These days a unit like that (though it does still have its good points like its LINE OUT feature), will probably go for around $50-$60 US on eBay I'm guessing (a working one I mean).

As for the fixing of it, yeah it can be done but you should know a little bit about what you're doing before you attempt it. If you're confident you do you should look around the mindisc.org site for DIY repair info that has been left by others over the years for a variety of units. Even if info isn't there for your particular unit you can take the theory from the info you get and put it to work. All MD recorders have the same theory of operation and employ an optical pickup (laser), a MO disc spinning at CLV, and a record or overwrite head (OWH)...
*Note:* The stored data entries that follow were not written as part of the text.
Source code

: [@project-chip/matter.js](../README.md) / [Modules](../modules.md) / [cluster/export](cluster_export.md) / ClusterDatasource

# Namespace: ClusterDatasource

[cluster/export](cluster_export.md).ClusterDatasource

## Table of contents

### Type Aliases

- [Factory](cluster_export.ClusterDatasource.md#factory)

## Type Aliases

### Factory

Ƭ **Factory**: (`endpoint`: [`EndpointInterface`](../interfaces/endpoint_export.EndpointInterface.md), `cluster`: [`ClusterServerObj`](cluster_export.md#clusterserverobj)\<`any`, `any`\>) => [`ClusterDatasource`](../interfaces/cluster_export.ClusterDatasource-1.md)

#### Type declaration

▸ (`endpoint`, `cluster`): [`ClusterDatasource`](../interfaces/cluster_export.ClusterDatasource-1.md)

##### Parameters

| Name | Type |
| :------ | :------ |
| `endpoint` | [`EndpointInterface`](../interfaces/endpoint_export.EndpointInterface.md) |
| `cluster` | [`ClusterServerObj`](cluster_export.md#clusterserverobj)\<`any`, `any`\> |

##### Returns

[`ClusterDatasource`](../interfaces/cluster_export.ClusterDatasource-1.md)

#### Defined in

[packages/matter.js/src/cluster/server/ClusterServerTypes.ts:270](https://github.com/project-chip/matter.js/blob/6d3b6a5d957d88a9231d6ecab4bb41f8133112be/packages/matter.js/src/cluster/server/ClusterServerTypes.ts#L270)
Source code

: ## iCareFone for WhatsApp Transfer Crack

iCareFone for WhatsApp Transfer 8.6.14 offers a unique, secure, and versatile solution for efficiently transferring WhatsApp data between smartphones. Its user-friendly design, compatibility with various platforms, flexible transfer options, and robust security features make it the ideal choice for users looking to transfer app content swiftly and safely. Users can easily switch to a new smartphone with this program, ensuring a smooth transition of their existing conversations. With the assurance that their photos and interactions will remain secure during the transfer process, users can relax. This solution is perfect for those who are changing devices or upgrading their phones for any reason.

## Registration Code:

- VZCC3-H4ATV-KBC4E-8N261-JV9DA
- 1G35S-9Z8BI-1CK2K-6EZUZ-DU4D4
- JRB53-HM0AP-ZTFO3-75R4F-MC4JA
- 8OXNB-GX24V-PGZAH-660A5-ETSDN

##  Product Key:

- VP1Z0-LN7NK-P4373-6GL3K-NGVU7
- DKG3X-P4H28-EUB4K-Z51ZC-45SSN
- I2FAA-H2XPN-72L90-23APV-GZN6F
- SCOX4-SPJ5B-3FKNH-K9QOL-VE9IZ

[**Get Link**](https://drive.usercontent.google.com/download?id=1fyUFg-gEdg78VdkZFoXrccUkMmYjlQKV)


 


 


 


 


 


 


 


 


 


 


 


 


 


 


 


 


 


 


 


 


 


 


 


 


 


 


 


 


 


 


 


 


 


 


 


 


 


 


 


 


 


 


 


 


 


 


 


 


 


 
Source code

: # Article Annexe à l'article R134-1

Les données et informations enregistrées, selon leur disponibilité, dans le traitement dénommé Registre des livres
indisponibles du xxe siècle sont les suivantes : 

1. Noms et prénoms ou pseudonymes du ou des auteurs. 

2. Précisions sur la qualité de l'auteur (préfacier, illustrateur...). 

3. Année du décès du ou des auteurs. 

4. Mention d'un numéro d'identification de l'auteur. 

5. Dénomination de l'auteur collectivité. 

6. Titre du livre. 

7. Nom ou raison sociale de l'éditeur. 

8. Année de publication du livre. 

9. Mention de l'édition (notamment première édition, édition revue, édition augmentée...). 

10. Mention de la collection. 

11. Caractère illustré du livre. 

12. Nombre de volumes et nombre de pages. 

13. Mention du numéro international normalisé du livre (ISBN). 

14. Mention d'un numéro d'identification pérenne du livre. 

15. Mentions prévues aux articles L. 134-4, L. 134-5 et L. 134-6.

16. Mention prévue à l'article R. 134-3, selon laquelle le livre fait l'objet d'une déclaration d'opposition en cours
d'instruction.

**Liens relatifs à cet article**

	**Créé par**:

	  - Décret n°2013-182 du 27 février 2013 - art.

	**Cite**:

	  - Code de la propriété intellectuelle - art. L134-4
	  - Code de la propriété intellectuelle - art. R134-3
Can you still playback discs with the unit? Many times a unit with a non-functioning OWH can still playback discs but it can't record. If that is the case it may well be a problem with the OWH.

The OWH must be precisely aligned with the pickup in order to work correctly and it must touch the disc properly when engaged and be free of dirt/debris. (So you could start with a cleaning but I doubt that would be the problem since it doesn't seem to work at all).

If you're not using it for anything, you really can't make things worse (I mean if it is a paperweight now, having a dissassembled paperweight you end up throwing in the garbage isn't really a big deal.)

Sometimes you might find it easy to repair and be very happy with the results. Other times you'll just get frustrated, make things worse and possibly end up junking it.

Depending on if it can play or not, you could get a few bucks for it on eBay if you sell it as a broken and as-is unit; so you might want to try that route before you take the risk of potentially destroying it altogether.

If you still wanted to use MDs you could get a newer [used] unit or a similar (or the same model) older unit to replace it and just use that. If you have other MD gear already you needn't even do that.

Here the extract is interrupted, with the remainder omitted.